Developing efficient cocatalysts that improve water oxidation on photocatalyst particles is highly desirable because water oxidation is the key process in artificial photosynthesis systems and represents the rate-determining step. Prussian blue analogues (PBAs) have recently attracted considerable attention as functional materials, including water oxidation (electro)catalysts, owing to their high controllability in various properties via cation and/or ligand substitutions. However, there are still only a few successful studies on the enhancement of water oxidation on particulate photocatalysts by modification with PBAs. Herein, we report the use of cobalt hexacyanoferrate (KxCo[Fe(CN)6]y·nH2O, denoted as CoHCF) as an effective cocatalyst on a visible-light-responsive oxynitride (TaON) photocatalyst for improving O2 evolution in the presence of various electron acceptors. The loading of CoHCF nanoparticles on the TaON surface via a simple impregnation method clearly enhanced the O2 evolution rate from a basic (pH 8) aqueous solution containing Ag+ as a sacrificial electron donor; the enhancement was comparable to that of the widely-studied cobalt oxyhydroxide (CoOx(OH)y).

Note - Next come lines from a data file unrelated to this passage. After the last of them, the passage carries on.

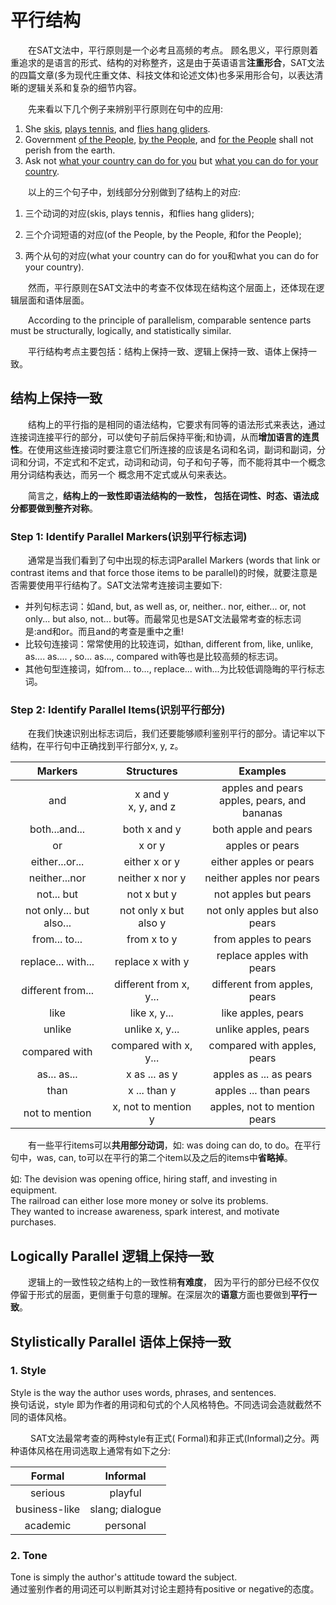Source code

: # 平行结构

&emsp;&emsp;在SAT文法中，平行原则是一个必考且高频的考点。 顾名思义，平行原则着重追求的是语言的形式、结构的对称整齐，这是由于英语语言**注重形合**，SAT文法的四篇文章(多为现代庄重文体、科技文体和论述文体)也多采用形合句，以表达清晰的逻辑关系和复杂的细节内容。



&emsp;&emsp;先来看以下几个例子来辨别平行原则在句中的应用:

1. She <u>skis</u>, <u>plays tennis</u>, and <u>flies hang gliders</u>.
2. Government <u>of the People</u>, <u>by the People</u>, and <u>for the People</u> shall not perish from the earth.
3. Ask not <u>what your country can do for you</u> but <u>what you can do for your country</u>.



&emsp;&emsp;以上的三个句子中，划线部分分别做到了结构上的对应:

1. 三个动词的对应(skis, plays tennis，和flies hang gliders);

2. 三个介词短语的对应(of the People, by the People, 和for the People);

3. 两个从句的对应(what your country can do for you和what you can do for your country).




&emsp;&emsp;然而，平行原则在SAT文法中的考查不仅体现在结构这个层面上，还体现在逻辑层面和语体层面。

&emsp;&emsp;According to the principle of parallelism, comparable sentence parts must be structurally, logically, and statistically similar.


&emsp;&emsp;平行结构考点主要包括：结构上保持一致、逻辑上保持一致、语体上保持一致。



## 结构上保持一致

&emsp;&emsp;结构上的平行指的是相同的语法结构，它要求有同等的语法形式来表达，通过连接词连接平行的部分，可以使句子前后保持平衡;和协调，从而**增加语言的连贯性**。在使用这些连接词时要注意它们所连接的应该是名词和名词，副词和副词，分词和分词，不定式和不定式，动词和动词，句子和句子等，而不能将其中一个概念用分词结构表达，而另一个 概念用不定式或从句来表达。

&emsp;&emsp;简言之，**结构上的一致性即语法结构的一致性， 包括在词性、时态、语法成分都要做到整齐对称**。

### Step 1: Identify Parallel Markers(识别平行标志词)

&emsp;&emsp;通常是当我们看到了句中出现的标志词Parallel Markers (words that link or contrast items and that force those items to be parallel)的时候，就要注意是否需要使用平行结构了。SAT文法常考连接词主要如下:

- 并列句标志词：如and, but, as well as, or, neither.. nor, either... or, not only... but also, not... but等。而最常见也是SAT文法最常考查的标志词是:and和or。而且and的考查是重中之重!
- 比较句连接词：常常使用的比较连词，如than, different from, like, unlike, as.... as.... , so... as..., compared with等也是比较高频的标志词。
- 其他句型连接词，如from... to...,  replace... with...为比较低调隐晦的平行标志词。

### Step 2: Identify Parallel Items(识别平行部分)

&emsp;&emsp;在我们快速识别出标志词后，我们还要能够顺利鉴别平行的部分。请记牢以下结构，在平行句中正确找到平行部分x, y, z。

|         Markers         |       Structures        |                    Examples                     |
| :---------------------: | :---------------------: | :---------------------------------------------: |
|           and           | x and y<br/>x, y, and z | apples and pears<br/>apples, pears, and bananas |
|      both...and...      |      both x and y       |              both apple and pears               |
|           or            |         x or y          |                 apples or pears                 |
|     either...or...      |      either x or y      |             either apples or pears              |
|      neither...nor      |     neither x nor y     |            neither apples nor pears             |
|       not... but        |       not x but y       |              not apples but pears               |
| not only... but also... |  not only x but also y  |         not only apples but also pears          |
|      from... to...      |       from x to y       |              from apples to pears               |
|   replace... with...    |    replace x with y     |            replace apples with pears            |
|    different from...    | different from x, y...  |          different from apples, pears           |
|          like           |      like x, y...       |               like apples, pears                |
|         unlike          |     unlike x, y...      |              unlike apples, pears               |
|      compared with      |  compared with x, y...  |           compared with apples, pears           |
|       as... as...       |      x as ... as y      |             apples as ... as pears              |
|          than           |      x ... than y       |              apples ... than pears              |
|     not to mention      |   x, not to mention y   |          apples, not to mention pears           |



<Note type="tip">

&emsp;&emsp;有一些平行items可以**共用部分动词**，如: was doing can do, to do。在平行句中，was, can, to可以在平行的第二个item以及之后的items中**省略掉**。

如:
The devision was opening office, hiring staff, and investing in equipment.<br/>
The railroad can either lose more money or solve its problems.<br/>
They wanted to increase awareness, spark interest, and motivate purchases.<br/>

</Note>





## Logically Parallel 逻辑上保持一致

&emsp;&emsp;逻辑上的一致性较之结构上的一致性稍**有难度**， 因为平行的部分已经不仅仅停留于形式的层面，更侧重于句意的理解。在深层次的**语意**方面也要做到**平行一致**。



## Stylistically Parallel 语体上保持一致

### 1. Style

Style is the way the author uses words, phrases, and sentences.<br/>
换句话说，style 即为作者的用词和句式的个人风格特色。不同选词会造就截然不同的语体风格。

&emsp;&emsp; SAT文法最常考查的两种style有正式( Formal)和非正式(Informal)之分。两种语体风格在用词选取上通常有如下之分:

|  **Formal**   |  **Informal**   |
| :-----------: | :-------------: |
|    serious    |     playful     |
| business-like | slang; dialogue |
|   academic    |    personal     |

### 2. Tone

Tone is simply the author's attitude toward the subject.<br/>
通过鉴别作者的用词还可以判断其对讨论主题持有positive or negative的态度。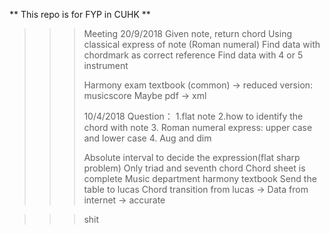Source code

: ** This repo is for FYP in CUHK **

>>>Meeting
>>>20/9/2018
>>>Given note, return chord
>>>Using classical express of note (Roman numeral)
>>>Find data with chordmark as correct reference
>>>Find data with 4 or 5 instrument
>>>
>>>Harmony exam textbook (common) -> reduced version: musicscore 
>>>Maybe pdf -> xml
>>>
>>>10/4/2018
>>>Question：
>>>1.flat note
>>>2.how to identify the chord with note
>>>3. Roman numeral express: upper case and lower case
>>>4. Aug and dim
>>>
>>>Absolute interval to decide the expression(flat sharp problem)
>>>Only triad and seventh chord
>>>Chord sheet is complete
>>>Music department harmony textbook
>>>Send the table to lucas
>>>Chord transition
>>>	from lucas -> 
>>>Data from internet -> accurate

>>>shit

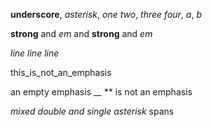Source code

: __underscore__, *asterisk*, _one two_, *three four*, _a_, *b*

**strong** and *em* and **strong** and *em*

*line
line
line*

this_is_not_an_emphasis

an empty emphasis __ ** is not an emphasis

*mixed **double and* single asterisk** spans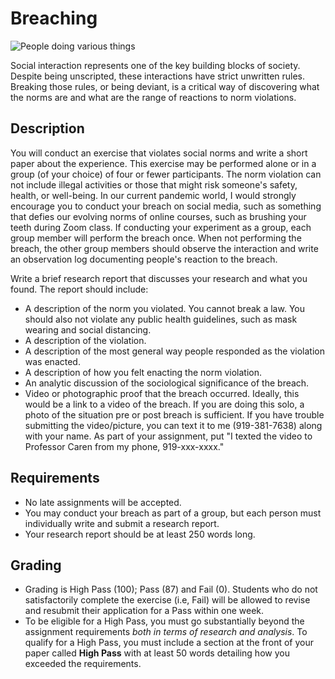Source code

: # Breaching
![People doing various things](../images/REALWORLD7_FIG03_CO.jpg)


Social interaction represents one of the key building blocks of society. Despite being unscripted, these interactions have strict unwritten rules. Breaking those rules, or being deviant, is a critical way of discovering what the norms are and what are the range of reactions to norm violations.

## Description

You will conduct an exercise that violates social norms and write a short paper about the experience. This exercise may be performed alone or in a group (of your choice) of four or fewer participants. The norm violation can not include illegal activities or those that might risk someone's safety, health, or well-being. In our current pandemic world, I would strongly encourage you to conduct your breach on social media, such as something that defies our evolving norms of online courses, such as brushing your teeth during Zoom class. If conducting your experiment as a group, each group member will perform the breach once. When not performing the breach, the other group members should observe the interaction and write an observation log documenting people's reaction to the breach.

Write a brief research report that discusses your research and what you found. The report should include:

- A description of the norm you violated. You cannot break a law.  You should also not violate any public health guidelines, such as mask wearing and social distancing.
- A description of the violation.
- A description of the most general way people responded as the violation was enacted.
- A description of how you felt enacting the norm violation.
- An analytic discussion of the sociological significance of the breach.
- Video or photographic proof that the breach occurred. Ideally, this would be a link to a video of the breach. If you are doing this solo, a photo of the situation pre or post breach is sufficient. If you have trouble submitting the video/picture, you can text it to me (919-381-7638) along with your name. As part of your assignment, put "I texted the video to Professor Caren from my phone, 919-xxx-xxxx."

## Requirements

- No late assignments will be accepted.
- You may conduct your breach as part of a group, but each person must individually write and submit a research report.
- Your research report should be at least 250 words long.

## Grading

- Grading is High Pass (100); Pass (87) and Fail (0). Students who do not satisfactorily complete the exercise (i.e, Fail) will be allowed to revise and resubmit their application for a Pass within one week.
- To be eligible for a High Pass, you must go substantially beyond the assignment requirements _both in terms of research and analysis_. To qualify for a High Pass, you must include a section at the front of your paper called **High Pass** with at least 50 words detailing how you exceeded the requirements.
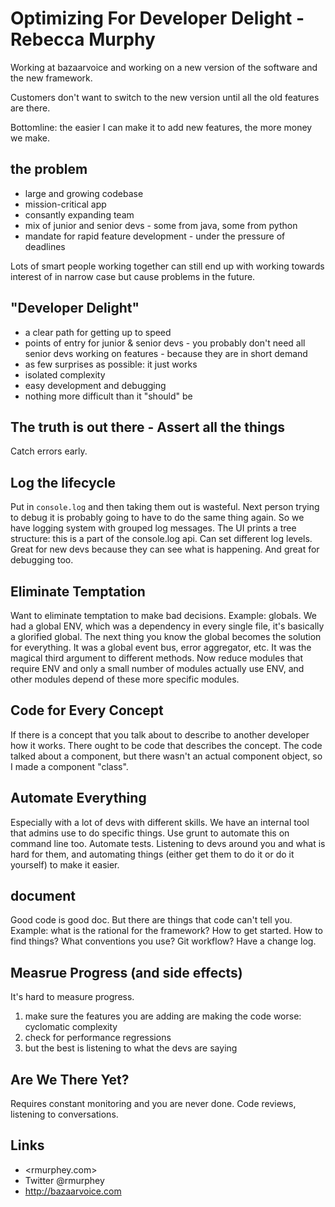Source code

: Optimizing For Developer Delight - Rebecca Murphy
=================================================

Working at bazaarvoice and working on a new version of the software and the new framework.

Customers don't want to switch to the new version until all the old features are there.

Bottomline: the easier I can make it to add new features, the more money we make.

## the problem

* large and growing codebase
* mission-critical app
* consantly expanding team
* mix of junior and senior devs - some from java, some from python
* mandate for rapid feature development - under the pressure of deadlines

Lots of smart people working together can still end up with working towards interest of in narrow case but cause problems in the future.

## "Developer Delight"

* a clear path for getting up to speed
* points of entry for junior & senior devs - you probably don't need all senior devs working on features - because they are in short demand
* as few surprises as possible: it just works
* isolated complexity
* easy development and debugging
* nothing more difficult than it "should" be

## The truth is out there - Assert all the things

Catch errors early.

## Log the lifecycle

Put in `console.log` and then taking them out is wasteful. Next person trying to debug it is probably going to have to do the same thing again. So we have logging system with grouped log messages. The UI prints a tree structure: this is a part of the console.log api. Can set different log levels. Great for new devs because they can see what is happening. And great for debugging too.

## Eliminate Temptation

Want to eliminate temptation to make bad decisions. Example: globals. We had a global ENV, which was a dependency in every single file, it's basically a glorified global. The next thing you know the global becomes the solution for everything. It was a global event bus, error aggregator, etc. It was the magical third argument to different methods. Now reduce modules that require ENV and only a small number of modules actually use ENV, and other modules depend of these more specific modules.

## Code for Every Concept

If there is a concept that you talk about to describe to another developer how it works. There ought to be code that describes the concept. The code talked about a component, but there wasn't an actual component object, so I made a component "class". 

## Automate Everything

Especially with a lot of devs with different skills. We have an internal tool that admins use to do specific things. Use grunt to automate this on command line too. Automate tests. Listening to devs around you and what is hard for them, and automating things (either get them to do it or do it yourself) to make it easier.

## document

Good code is good doc. But there are things that code can't tell you. Example: what is the rational for the framework? How to get started. How to find things? What conventions you use? Git workflow? Have a change log. 

## Measrue Progress (and side effects)

It's hard to measure progress. 

1. make sure the features you are adding are making the code worse: cyclomatic complexity
2. check for performance regressions
3. but the best is listening to what the devs are saying

## Are We There Yet?

Requires constant monitoring and you are never done. Code reviews, listening to conversations.

## Links

* <rmurphey.com>
* Twitter @rmurphey
* <http://bazaarvoice.com>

Importantly, it was revealed that the CoHCF nanoparticles loaded on TaON are chemically stable even under acidic conditions with pH below 3, whereas conventional Co-based cocatalysts such as oxide (CoOx) and oxyhydroxide (CoOx(OH)y) are unstable in these conditions due to their dissolution and thereby lose their functions. Thus, the TaON modified with CoHCF cocatalysts exhibited higher O2 evolution rates than unloaded one in acidic aqueous solutions in the presence of not only sacrificial electron acceptor (Ag+) but also reversible ones (Fe3+, IO3–) under visible light irradiation.